In my experience, donor research and stewardship go hand in hand. In fact, a little bit of research can take even the most routine stewardship efforts to a whole new level. This week, my colleague Angie Herrington describes a recent stewardship fail on the part of an organization she wanted to support for a lifetime. They lost her, though, and in this article she offers great advice to help guide nonprofits on the value of just doing a little research to keep donors close. ~Helen
A year ago, I lost a dear member of my family. Not long after, I knew I wanted to do something to remember her while helping another. This was going to be my first gift, a significant one for me monetarily and personally. After doing my research, I found my answer with a personalized paving stone memorializing our loss, honoring our longtime and dedicated doctor, and with a portion of the gift going to a hardship fund.
Within seconds of pressing send, I felt an unexpected and absolute high! The personal pride and joy made my heart swell and I was immediately thinking about my next gift. I remembered prospect strategy meetings and discussing a donor’s answer to the “what’s your passion” question. I finally had MY answer.
As a fundraising insider, I should not have been surprised by the following months. Several weeks later I asked about the timeline and if the doctor would be notified. A boiler plate acknowledgment letter was mailed.
Three months later I emailed and learned the order was delayed. Six months after I made the gift, I sent another email and was told it would be sent to the engraver any day now. It included a firm “we’ll contact you when it’s installed.” Ouch.
Three more months and another follow up email… **crickets** I stubbornly sent one more email last month and this time I had a response – the paver was already installed.
That night we visited our long-awaited (and unexpectedly hyped) paver. There were a few tears and there were a lot of happy memories. In the end, the intent of our gift was met, but an additional memory was now attached. I wondered if I hadn’t stayed diligent would our gift have been honored and when. Two days later, I received an automated email soliciting me for another gift – a memorial paver. I unsubscribed.
This ambivalent firsthand experience reminded me – organizations have to evolve with their donor base.
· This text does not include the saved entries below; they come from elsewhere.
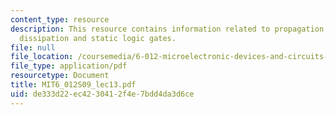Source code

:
 ```yaml
---
content_type: resource
description: This resource contains information related to propagation delay, power
  dissipation and static logic gates.
file: null
file_location: /coursemedia/6-012-microelectronic-devices-and-circuits-spring-2009/de333d22ec4230412f4e7bdd4da3d6ce_MIT6_012S09_lec13.pdf
file_type: application/pdf
resourcetype: Document
title: MIT6_012S09_lec13.pdf
uid: de333d22-ec42-3041-2f4e-7bdd4da3d6ce
---
```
Think of the years of presentations you’ve attended about how the next generation of donors won’t respond to the status quo. It’s time for us to practice what we preach.
Here are two things about me as a first-time donor to get you started:
1st – I’m a female donor. Don’t send mailings only to my husband, refer to me as Mrs. (His First Name) Herrington, or assume he is your prospect. Numerous studies show how women are more likely to give than men and give twice as much when they do. Women control the majority of their household’s spending. Reports estimate more than 70% of the $41 trillion in intergenerational wealth will transfer to women after the passing of their parents and spouse/partner.
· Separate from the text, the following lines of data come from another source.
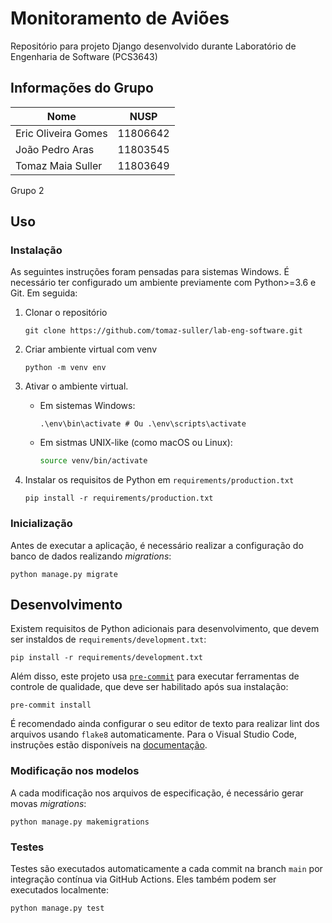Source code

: # Monitoramento de Aviões
Repositório para projeto Django desenvolvido durante Laboratório de Engenharia de Software (PCS3643)

## Informações do Grupo

| Nome                  | NUSP      |
|-----------------------|-----------|
| Eric Oliveira Gomes   | 11806642  |
| João Pedro Aras       | 11803545  |
| Tomaz Maia Suller     | 11803649  |

Grupo 2

## Uso

### Instalação
As seguintes instruções foram pensadas para sistemas Windows.
É necessário ter configurado um ambiente previamente com Python>=3.6 e Git.
Em seguida:

1. Clonar o repositório
    ```
    git clone https://github.com/tomaz-suller/lab-eng-software.git
    ```
2. Criar ambiente virtual com venv
    ```
    python -m venv env
    ```
3. Ativar o ambiente virtual.

    * Em sistemas Windows:
        ```
        .\env\bin\activate # Ou .\env\scripts\activate
        ```

    * Em sistmas UNIX-like (como macOS ou Linux):
        ```bash
        source venv/bin/activate
        ```

4. Instalar os requisitos de Python em `requirements/production.txt`
    ```
    pip install -r requirements/production.txt
    ```

### Inicialização
Antes de executar a aplicação, é necessário realizar a configuração do banco de dados realizando _migrations_:
```
python manage.py migrate
``` 

## Desenvolvimento
Existem requisitos de Python adicionais para desenvolvimento, que devem ser instaldos de `requirements/development.txt`:
```
pip install -r requirements/development.txt
```

Além disso, este projeto usa [`pre-commit`](https://pre-commit.com/) para executar ferramentas de controle de qualidade, que deve ser habilitado após sua instalação:
```
pre-commit install
```

É recomendado ainda configurar o seu editor de texto para realizar lint dos arquivos usando `flake8` automaticamente. Para o Visual Studio Code, instruções estão disponíveis na [documentação](https://code.visualstudio.com/docs/python/linting#_flake8).

### Modificação nos modelos
A cada modificação nos arquivos de especificação, é necessário gerar movas _migrations_:
```
python manage.py makemigrations
```

### Testes
Testes são executados automaticamente a cada commit na branch `main` por integração contínua via GitHub Actions.
Eles também podem ser executados localmente:
```
python manage.py test
```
2nd – I’m a member of your next generation of donors – Generation X (1965-1980). You’re already thinking about Millennials and how you’ll one day approach them, but don’t forget about why you should already be cultivating my generation now. You’ve been comfortable with my Baby Boomer parents for decades, but there are 65 million of us entering our prime years for cultivation. We’ll respond to the same changes you need to make for Gen X anyway – a different approach to annual fund solicitations, quality and type of stewardship, how you keep me engaged, and how to approach me to ask, “what’s your passion.” I’m about accountability, long-term impact, and sustainable change.
How has this first philanthropic experience changed my outlook as a new donor? I’m disappointed and that high is past. Yet, I’m also ready to move on because I know it’s more than about me. After a little more research, I’ve already found a similar cause (at a different organization) and know I will help make at least one person’s life a little easier.
The photo accompanying this post was chosen solely for its beauty and appropriateness to the topic. The Semper Fidelis Memorial Park, which probably has a terrific stewardship program, was not the subject of this article.